İBB, hızlı tarama tespiti için ise şubat ayındaki Kahramanmaraş merkezli depremlerinden bu yana 121 bin binadan başvuru aldı. Bu binaların yaklaşık 35 binini taradıklarını, bu yöndeki çalışmaların devam ettiğini aktaran Yün, “Bu binaları öncelik sıralamasına göre aldığımızda bunun yapılması bile bir iş birliği gerektiriyor” diyor.

Taranan yapılar içerisinde bin 556 tane yapının taşıyıcı sistemi dahi bulunmadığını ve hızlıca müdahale edilmesi gerektiğini tespit ettiklerini aktaran Yün, bunlar içerisinde 318 yapıda çalışmaların devam ettiğini söylüyor. Kalan bin 238 bina için vatandaşlarla iletişime geçtiklerini belirten Yün, bunların da kısa zamanda tahliyelerini gerçekleştirmek istediklerini söylüyor.
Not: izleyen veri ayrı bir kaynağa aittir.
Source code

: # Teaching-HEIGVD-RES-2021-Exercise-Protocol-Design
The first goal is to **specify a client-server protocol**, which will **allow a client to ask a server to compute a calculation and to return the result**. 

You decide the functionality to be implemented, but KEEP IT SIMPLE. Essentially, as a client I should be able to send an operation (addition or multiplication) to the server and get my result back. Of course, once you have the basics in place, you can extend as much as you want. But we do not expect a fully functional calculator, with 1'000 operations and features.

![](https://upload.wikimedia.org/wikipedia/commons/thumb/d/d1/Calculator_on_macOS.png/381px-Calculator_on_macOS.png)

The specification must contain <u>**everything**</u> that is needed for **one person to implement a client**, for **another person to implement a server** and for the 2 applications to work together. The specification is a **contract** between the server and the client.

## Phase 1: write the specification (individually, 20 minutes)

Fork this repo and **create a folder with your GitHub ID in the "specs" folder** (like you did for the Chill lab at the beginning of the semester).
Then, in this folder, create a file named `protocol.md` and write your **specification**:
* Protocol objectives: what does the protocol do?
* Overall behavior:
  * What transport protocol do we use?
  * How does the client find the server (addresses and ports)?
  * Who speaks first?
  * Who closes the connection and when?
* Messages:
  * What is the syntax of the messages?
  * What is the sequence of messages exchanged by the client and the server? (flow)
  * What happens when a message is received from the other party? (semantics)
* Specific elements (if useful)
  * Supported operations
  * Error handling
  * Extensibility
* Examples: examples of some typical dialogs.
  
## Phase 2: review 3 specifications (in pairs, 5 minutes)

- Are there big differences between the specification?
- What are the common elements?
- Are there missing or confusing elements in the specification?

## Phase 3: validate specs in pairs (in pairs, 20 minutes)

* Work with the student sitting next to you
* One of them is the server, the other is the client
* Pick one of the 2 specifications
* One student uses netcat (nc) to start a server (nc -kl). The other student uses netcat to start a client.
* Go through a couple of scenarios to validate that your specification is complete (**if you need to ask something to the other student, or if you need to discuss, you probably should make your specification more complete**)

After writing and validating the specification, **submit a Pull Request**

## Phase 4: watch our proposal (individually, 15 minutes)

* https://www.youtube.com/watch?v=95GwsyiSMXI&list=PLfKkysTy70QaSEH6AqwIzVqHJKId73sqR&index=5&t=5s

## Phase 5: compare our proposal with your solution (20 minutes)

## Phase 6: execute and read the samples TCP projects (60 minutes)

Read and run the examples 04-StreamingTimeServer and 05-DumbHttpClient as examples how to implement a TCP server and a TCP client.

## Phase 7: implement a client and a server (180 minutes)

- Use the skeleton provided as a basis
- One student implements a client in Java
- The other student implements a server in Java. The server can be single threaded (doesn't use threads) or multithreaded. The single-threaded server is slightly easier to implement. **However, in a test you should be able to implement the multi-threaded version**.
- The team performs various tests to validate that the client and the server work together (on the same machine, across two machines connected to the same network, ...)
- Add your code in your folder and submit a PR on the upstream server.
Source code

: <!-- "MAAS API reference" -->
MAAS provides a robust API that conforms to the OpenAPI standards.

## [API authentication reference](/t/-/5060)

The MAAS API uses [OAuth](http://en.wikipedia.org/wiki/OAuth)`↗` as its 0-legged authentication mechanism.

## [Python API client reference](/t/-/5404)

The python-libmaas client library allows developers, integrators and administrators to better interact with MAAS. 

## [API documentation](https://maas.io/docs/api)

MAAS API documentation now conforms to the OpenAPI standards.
VATANDAŞA ÇAĞRI: HIZLANMAMIZ LAZIM

Riskli yapıda oturmanın temelinde ekonomik sebeplerin yattığına işaret eden Yün, İBB Meclisi’nden alınan kararla Bakanlık tarafından verilen 3 bin 500 lira kira yardımı üzerine 4 bin 500 lira hibe verdiklerini belirterek ekliyor:
“Bizim vatandaşa kentsel dönüşüm veya riskli binaların tahliye edilmesine ilişkin finansman modelleri sunmamız lazım. Kira yardımı da bunlardan birisi.”

Yün, “Buradan vatandaşı da bu duyarlılığa davet etmek istiyorum. Her ne kadar yaşadığımız alanların metrekaresi olsa da gerisinde afet olan bir şey ve bizim bu konuda hızlanmamız lazım” diyor.

“ACİL ÇIKIŞ YOLLARI AÇILMALI”

Yün’e göre deprem toplanma alanları ve acil kaçış yollarının da şubat depremlerinden sonra yaşananlar gözetilerek yeniden gözden geçirilmesi gerekiyor.

Toplanma alanlarına Afet ve Acil Durum Yönetimi Başkanlığı’nın (AFAD) karar verdiğini, İBB olarak haritalandırma çalışması yaparak teknik destek sağladıklarını belirten Yün, İstanbul’da 5 bin 166 tane toplanma alanı olduğunu, büyük parkların tamamının toplanma alanı olarak belirlendiğini ancak daha küçük ölçekte düşünülerek yapılaşmanın yoğun olduğu yerlerde bu alanların yeniden değerlendirilmesine ihtiyaç olduğunu vurguluyor.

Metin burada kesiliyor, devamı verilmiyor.